What needs to be done :: Once you find the line below that has "we can init", output it and every line after it exactly, stopping after the line that has "roots 's for .", with no pictures.

Stored entries ::
• • •

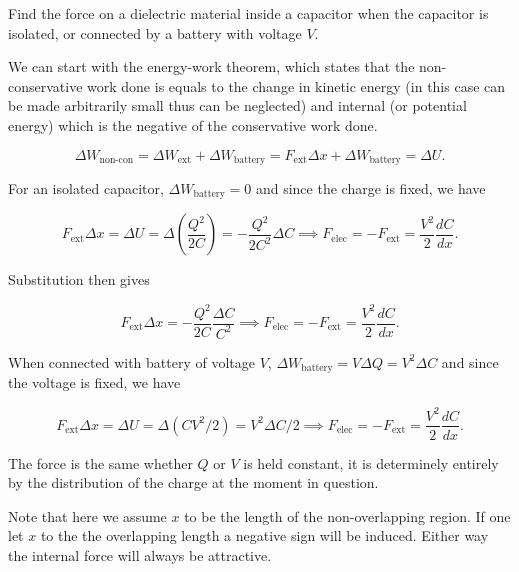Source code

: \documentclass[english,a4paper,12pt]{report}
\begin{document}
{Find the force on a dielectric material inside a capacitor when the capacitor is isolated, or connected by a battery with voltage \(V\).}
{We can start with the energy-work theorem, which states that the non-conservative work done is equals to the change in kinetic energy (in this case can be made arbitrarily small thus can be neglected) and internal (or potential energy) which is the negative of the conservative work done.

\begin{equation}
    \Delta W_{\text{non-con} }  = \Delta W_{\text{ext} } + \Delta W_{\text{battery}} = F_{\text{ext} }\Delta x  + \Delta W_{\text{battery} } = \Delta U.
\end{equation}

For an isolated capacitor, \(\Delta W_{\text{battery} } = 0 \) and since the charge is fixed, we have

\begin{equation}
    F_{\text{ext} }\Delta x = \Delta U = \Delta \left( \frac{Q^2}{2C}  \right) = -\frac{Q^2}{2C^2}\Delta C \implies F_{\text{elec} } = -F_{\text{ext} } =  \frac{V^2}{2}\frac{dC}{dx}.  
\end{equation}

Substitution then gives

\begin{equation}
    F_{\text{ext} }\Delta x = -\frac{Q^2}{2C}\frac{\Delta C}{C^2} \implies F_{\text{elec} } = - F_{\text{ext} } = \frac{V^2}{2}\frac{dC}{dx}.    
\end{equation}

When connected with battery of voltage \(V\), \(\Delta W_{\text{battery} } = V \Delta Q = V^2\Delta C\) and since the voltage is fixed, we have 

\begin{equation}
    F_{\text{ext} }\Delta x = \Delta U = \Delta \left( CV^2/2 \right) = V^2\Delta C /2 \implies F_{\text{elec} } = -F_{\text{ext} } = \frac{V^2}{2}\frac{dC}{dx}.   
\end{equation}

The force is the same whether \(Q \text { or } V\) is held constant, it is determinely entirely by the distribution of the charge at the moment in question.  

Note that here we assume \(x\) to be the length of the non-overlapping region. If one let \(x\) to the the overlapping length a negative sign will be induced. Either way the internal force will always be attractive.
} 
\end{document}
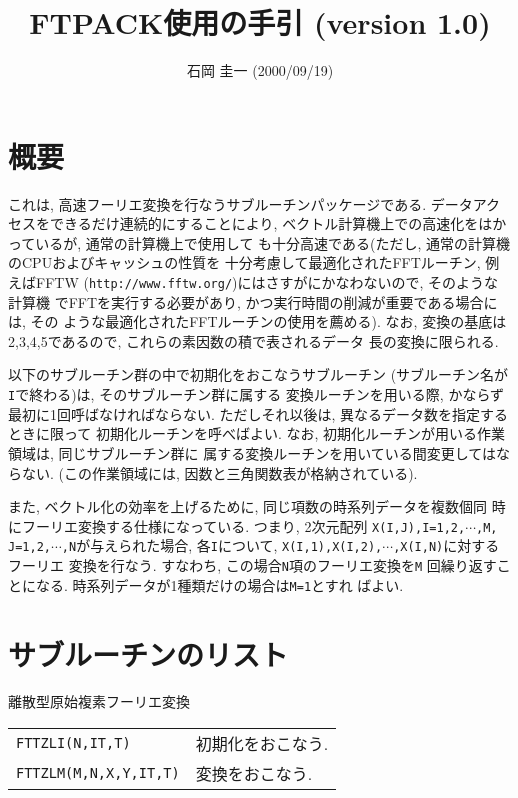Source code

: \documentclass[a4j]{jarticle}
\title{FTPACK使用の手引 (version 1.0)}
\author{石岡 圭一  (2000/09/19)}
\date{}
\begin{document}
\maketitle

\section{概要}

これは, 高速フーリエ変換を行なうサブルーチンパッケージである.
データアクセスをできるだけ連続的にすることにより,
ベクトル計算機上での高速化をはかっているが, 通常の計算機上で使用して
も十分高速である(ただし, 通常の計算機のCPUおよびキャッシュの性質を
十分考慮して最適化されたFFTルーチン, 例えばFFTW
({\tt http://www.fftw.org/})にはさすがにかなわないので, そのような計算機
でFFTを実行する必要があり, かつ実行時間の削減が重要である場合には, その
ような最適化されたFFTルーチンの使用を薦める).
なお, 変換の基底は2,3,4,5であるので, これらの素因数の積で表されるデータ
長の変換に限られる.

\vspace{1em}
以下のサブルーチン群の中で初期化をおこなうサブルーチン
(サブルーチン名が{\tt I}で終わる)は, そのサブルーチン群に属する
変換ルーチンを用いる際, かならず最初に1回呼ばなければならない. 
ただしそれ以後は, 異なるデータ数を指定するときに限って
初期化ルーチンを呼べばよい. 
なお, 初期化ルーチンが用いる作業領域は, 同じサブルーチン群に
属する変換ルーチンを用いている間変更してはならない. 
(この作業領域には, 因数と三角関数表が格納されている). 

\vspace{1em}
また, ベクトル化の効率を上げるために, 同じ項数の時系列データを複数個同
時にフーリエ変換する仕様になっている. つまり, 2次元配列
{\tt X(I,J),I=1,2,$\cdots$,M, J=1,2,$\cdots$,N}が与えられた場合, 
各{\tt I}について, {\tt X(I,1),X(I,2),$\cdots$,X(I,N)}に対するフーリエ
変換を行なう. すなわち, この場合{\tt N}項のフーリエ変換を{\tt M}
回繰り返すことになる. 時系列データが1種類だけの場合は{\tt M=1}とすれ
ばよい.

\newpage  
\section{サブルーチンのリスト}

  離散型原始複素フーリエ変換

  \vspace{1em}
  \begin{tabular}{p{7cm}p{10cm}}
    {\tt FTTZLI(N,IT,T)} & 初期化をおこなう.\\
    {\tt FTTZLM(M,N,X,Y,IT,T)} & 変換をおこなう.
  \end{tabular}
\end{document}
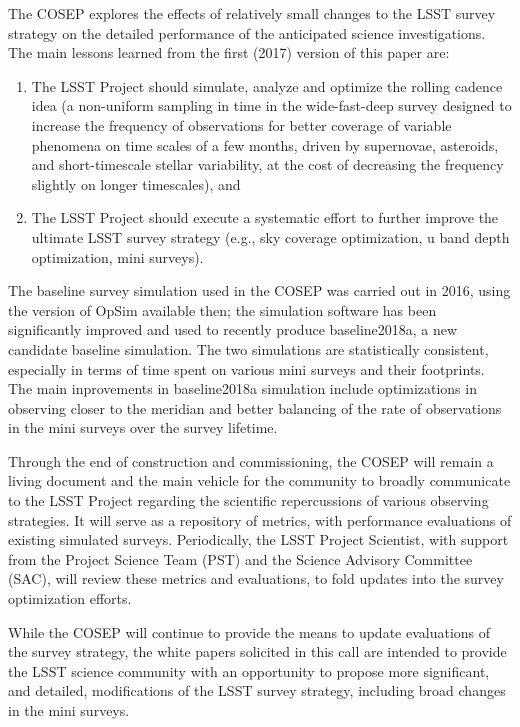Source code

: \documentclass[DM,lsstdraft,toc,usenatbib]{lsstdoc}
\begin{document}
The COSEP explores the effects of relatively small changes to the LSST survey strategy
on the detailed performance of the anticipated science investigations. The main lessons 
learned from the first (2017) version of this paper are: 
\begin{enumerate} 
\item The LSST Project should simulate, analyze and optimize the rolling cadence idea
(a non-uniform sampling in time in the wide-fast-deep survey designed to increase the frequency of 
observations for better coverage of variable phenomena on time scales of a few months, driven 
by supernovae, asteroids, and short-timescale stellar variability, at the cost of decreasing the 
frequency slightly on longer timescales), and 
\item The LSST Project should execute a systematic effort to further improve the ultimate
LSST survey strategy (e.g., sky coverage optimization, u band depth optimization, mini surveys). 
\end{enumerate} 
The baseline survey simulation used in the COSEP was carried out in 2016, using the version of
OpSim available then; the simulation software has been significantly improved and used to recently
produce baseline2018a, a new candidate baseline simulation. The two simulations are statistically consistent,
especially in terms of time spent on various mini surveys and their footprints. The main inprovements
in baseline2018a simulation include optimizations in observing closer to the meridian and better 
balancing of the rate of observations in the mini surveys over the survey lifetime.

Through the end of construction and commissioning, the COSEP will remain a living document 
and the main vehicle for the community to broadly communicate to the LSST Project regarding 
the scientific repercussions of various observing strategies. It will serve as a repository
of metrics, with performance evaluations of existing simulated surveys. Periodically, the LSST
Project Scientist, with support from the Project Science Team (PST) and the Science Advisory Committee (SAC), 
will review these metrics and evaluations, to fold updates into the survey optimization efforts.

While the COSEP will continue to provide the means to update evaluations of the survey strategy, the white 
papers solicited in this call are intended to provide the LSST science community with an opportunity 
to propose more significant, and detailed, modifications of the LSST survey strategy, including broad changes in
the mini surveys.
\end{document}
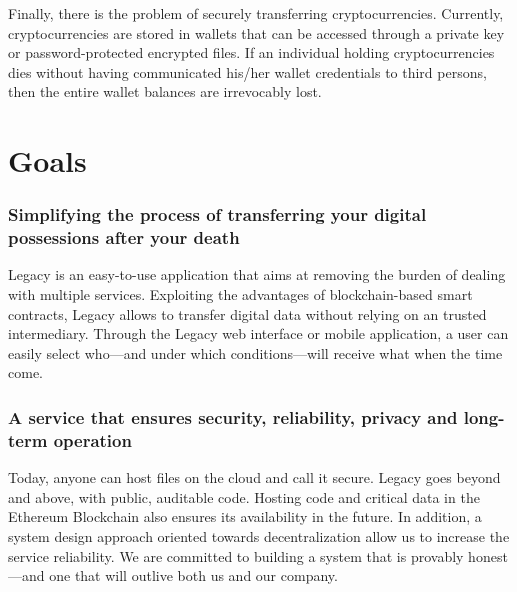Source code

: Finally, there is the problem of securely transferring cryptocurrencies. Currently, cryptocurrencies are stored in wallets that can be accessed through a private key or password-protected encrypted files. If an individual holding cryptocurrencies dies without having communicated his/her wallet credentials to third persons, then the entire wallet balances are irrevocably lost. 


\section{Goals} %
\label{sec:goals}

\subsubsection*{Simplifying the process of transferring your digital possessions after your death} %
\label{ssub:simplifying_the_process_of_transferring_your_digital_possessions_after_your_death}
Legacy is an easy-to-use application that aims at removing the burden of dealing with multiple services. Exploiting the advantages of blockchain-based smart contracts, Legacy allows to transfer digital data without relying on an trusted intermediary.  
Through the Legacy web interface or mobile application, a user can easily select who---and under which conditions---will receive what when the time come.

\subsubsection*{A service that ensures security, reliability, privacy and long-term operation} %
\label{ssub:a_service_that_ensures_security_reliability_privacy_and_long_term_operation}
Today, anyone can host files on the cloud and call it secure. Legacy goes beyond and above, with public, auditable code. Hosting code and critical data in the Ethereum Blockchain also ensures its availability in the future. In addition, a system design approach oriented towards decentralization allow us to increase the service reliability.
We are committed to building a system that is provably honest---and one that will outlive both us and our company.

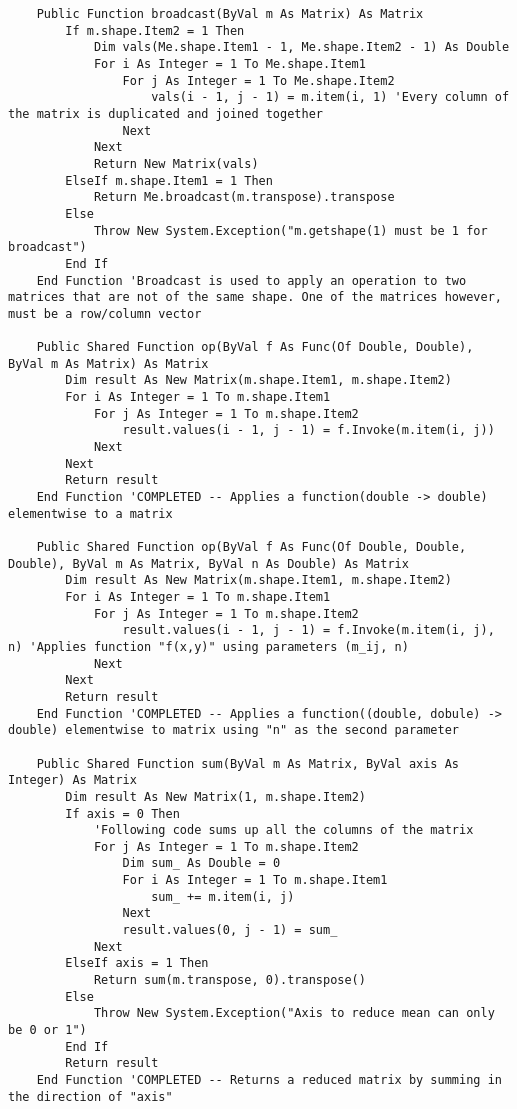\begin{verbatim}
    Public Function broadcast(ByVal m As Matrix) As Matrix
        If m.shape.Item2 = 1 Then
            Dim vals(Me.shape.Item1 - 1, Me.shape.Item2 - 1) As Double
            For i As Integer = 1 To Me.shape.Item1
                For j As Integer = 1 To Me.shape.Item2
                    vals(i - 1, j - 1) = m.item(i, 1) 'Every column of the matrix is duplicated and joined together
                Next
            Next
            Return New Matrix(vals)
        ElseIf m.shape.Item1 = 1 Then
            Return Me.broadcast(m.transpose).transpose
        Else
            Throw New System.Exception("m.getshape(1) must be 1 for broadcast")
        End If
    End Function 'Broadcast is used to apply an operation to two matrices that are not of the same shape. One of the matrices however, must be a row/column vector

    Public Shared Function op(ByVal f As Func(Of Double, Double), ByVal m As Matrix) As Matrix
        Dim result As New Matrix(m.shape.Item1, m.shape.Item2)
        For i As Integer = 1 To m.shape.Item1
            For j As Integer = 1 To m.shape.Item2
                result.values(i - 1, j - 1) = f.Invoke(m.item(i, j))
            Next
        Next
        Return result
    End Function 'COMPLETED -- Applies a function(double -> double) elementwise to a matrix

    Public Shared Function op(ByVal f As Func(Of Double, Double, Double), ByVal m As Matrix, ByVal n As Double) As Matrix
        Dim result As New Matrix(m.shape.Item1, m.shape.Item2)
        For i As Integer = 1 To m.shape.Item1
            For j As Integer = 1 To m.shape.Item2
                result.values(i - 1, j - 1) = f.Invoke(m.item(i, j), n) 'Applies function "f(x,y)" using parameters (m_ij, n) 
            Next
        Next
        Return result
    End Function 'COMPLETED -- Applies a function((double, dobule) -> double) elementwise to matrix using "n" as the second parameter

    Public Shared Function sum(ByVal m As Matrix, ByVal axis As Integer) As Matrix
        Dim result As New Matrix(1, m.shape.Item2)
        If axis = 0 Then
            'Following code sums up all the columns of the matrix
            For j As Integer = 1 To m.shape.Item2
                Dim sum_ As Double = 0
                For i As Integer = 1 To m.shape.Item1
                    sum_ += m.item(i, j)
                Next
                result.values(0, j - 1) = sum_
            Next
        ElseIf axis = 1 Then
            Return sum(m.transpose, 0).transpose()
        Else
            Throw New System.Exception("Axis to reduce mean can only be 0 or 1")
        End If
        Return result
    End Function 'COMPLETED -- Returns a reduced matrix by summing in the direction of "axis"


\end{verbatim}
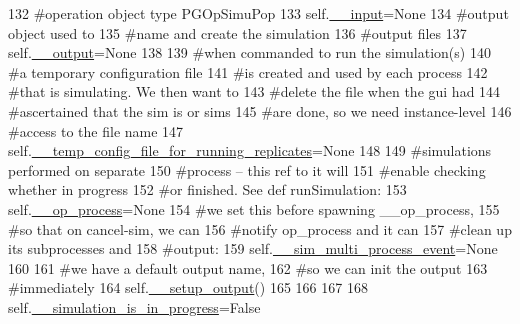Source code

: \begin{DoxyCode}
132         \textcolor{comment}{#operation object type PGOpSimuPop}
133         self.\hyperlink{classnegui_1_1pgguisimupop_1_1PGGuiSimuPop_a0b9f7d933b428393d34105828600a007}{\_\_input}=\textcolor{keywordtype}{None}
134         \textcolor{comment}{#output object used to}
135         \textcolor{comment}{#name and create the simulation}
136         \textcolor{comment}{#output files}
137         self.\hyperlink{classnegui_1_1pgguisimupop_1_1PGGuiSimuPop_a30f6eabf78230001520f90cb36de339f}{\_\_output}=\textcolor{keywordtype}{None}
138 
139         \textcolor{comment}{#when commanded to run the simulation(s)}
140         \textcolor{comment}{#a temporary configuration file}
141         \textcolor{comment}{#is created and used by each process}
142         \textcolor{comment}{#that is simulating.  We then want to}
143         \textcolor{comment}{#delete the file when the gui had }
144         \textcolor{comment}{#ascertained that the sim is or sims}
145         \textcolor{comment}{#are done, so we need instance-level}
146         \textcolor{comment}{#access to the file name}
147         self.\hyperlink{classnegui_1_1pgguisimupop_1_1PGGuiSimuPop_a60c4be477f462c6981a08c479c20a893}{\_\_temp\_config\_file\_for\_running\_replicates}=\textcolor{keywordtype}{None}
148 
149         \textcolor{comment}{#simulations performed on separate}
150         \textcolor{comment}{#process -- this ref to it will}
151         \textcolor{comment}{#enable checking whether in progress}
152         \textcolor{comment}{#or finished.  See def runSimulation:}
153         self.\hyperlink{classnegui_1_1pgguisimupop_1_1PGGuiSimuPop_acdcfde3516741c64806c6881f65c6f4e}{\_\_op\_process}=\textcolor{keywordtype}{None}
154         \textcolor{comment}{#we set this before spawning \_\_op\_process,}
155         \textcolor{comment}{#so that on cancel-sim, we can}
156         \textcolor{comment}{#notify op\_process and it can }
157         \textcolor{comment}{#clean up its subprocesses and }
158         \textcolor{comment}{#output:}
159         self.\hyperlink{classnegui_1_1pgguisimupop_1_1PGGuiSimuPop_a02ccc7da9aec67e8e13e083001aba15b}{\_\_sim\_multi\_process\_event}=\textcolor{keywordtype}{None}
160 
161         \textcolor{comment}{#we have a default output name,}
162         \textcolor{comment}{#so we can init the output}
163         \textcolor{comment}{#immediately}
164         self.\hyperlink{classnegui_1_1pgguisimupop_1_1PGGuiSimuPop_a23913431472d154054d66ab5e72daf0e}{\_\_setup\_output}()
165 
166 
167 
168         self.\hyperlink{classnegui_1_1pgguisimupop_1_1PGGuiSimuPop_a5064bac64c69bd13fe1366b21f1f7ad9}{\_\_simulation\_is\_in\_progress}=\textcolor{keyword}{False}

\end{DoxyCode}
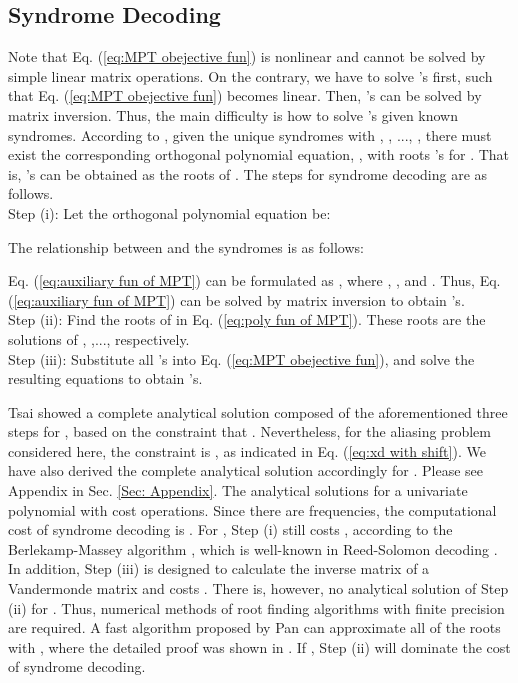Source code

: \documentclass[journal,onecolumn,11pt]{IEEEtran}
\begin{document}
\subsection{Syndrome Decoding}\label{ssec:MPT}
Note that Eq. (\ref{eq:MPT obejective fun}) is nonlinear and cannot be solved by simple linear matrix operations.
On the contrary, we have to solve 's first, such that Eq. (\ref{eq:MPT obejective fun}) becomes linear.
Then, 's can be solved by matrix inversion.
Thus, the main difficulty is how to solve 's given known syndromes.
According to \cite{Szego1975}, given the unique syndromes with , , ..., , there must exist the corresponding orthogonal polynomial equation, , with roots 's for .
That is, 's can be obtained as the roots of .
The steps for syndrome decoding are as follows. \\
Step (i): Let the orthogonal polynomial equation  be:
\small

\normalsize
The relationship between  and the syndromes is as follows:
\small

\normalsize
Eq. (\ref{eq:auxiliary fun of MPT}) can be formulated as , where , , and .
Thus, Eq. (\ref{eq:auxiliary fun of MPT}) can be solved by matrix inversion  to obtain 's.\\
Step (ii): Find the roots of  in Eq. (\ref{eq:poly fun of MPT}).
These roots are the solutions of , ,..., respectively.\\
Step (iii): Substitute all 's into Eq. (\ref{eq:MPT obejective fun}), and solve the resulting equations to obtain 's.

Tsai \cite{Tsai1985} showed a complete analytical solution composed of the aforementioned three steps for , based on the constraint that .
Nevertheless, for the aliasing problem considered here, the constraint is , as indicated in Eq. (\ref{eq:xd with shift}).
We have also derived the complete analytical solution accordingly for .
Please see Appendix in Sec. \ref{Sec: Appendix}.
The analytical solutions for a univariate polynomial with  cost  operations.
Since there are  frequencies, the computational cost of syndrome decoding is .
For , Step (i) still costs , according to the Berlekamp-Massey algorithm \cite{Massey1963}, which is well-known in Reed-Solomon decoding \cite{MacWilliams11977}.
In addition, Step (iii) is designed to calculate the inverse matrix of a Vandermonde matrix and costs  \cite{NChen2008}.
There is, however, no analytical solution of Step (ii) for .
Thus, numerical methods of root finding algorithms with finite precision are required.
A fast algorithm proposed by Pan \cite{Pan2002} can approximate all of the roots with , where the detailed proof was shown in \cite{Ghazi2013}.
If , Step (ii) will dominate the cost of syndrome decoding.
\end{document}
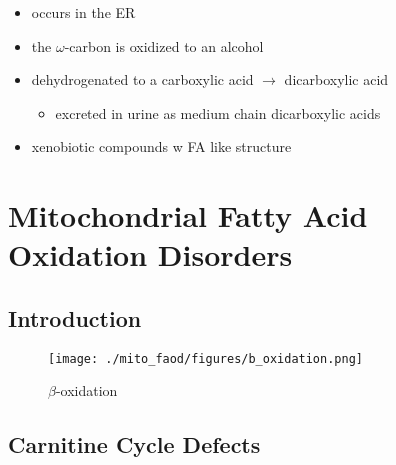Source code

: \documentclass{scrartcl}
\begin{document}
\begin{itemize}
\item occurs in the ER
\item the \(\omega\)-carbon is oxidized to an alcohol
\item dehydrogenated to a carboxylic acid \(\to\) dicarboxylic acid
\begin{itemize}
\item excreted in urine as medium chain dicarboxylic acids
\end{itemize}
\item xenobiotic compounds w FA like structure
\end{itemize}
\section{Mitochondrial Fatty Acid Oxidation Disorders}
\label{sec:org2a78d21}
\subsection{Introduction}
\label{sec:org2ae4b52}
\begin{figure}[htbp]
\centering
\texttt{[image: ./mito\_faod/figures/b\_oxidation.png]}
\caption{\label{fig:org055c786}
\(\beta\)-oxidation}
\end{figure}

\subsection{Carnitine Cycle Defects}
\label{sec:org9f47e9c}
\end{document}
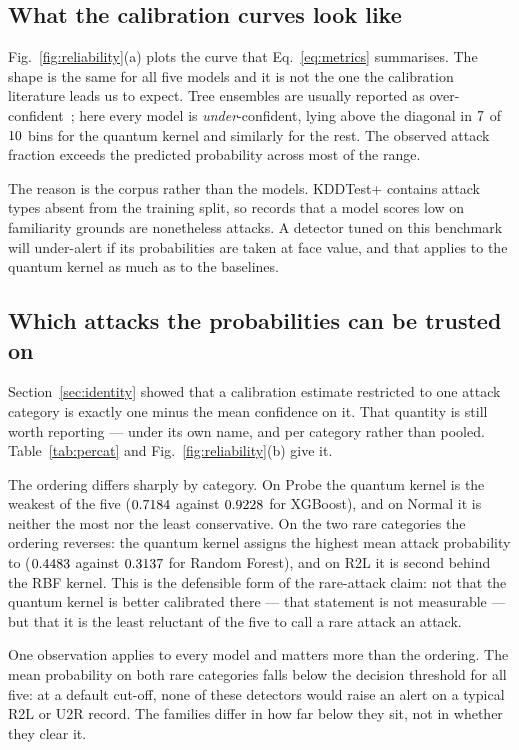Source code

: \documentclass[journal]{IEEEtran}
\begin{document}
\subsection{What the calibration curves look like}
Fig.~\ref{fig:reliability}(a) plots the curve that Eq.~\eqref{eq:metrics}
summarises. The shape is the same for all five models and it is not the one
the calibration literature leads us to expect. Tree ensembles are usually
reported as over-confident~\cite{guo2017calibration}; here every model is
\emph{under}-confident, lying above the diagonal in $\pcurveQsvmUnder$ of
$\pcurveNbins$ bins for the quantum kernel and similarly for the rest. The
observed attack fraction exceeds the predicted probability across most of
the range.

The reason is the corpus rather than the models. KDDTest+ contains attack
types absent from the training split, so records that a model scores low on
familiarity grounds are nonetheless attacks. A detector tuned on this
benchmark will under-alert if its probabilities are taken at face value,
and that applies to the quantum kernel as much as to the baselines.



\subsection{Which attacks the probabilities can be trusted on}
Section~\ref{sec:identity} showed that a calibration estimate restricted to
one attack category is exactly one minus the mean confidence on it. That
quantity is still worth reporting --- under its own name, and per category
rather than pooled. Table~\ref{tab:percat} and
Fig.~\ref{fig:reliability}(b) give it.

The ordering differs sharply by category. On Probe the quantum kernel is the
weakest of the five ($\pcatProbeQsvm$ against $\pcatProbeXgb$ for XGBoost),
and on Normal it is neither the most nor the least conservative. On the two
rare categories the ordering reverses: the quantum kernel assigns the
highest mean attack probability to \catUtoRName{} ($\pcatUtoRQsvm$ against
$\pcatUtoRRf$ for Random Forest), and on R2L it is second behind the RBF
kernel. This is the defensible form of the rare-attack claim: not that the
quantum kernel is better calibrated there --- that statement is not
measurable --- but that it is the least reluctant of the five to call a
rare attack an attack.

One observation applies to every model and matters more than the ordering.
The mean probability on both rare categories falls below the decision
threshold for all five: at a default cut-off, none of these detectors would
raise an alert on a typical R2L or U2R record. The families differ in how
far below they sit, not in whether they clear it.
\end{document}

• • •

Answer space ::
162         \textcolor{comment}{#so we can init the output}
163         \textcolor{comment}{#immediately}
164         self.\hyperlink{classnegui_1_1pgguisimupop_1_1PGGuiSimuPop_a23913431472d154054d66ab5e72daf0e}{\_\_setup\_output}()
165 
166 
167 
168         self.\hyperlink{classnegui_1_1pgguisimupop_1_1PGGuiSimuPop_a5064bac64c69bd13fe1366b21f1f7ad9}{\_\_simulation\_is\_in\_progress}=\textcolor{keyword}{False}

\end{DoxyCode}
Source code

: \documentclass[journal,onecolumn,11pt]{IEEEtran}
\begin{document}
\subsection{Syndrome Decoding}\label{ssec:MPT}
Note that Eq. (\ref{eq:MPT obejective fun}) is nonlinear and cannot be solved by simple linear matrix operations.
On the contrary, we have to solve 's first, such that Eq. (\ref{eq:MPT obejective fun}) becomes linear.
Then, 's can be solved by matrix inversion.
Thus, the main difficulty is how to solve 's given known syndromes.
According to \cite{Szego1975}, given the unique syndromes with , , ..., , there must exist the corresponding orthogonal polynomial equation, , with roots 's for .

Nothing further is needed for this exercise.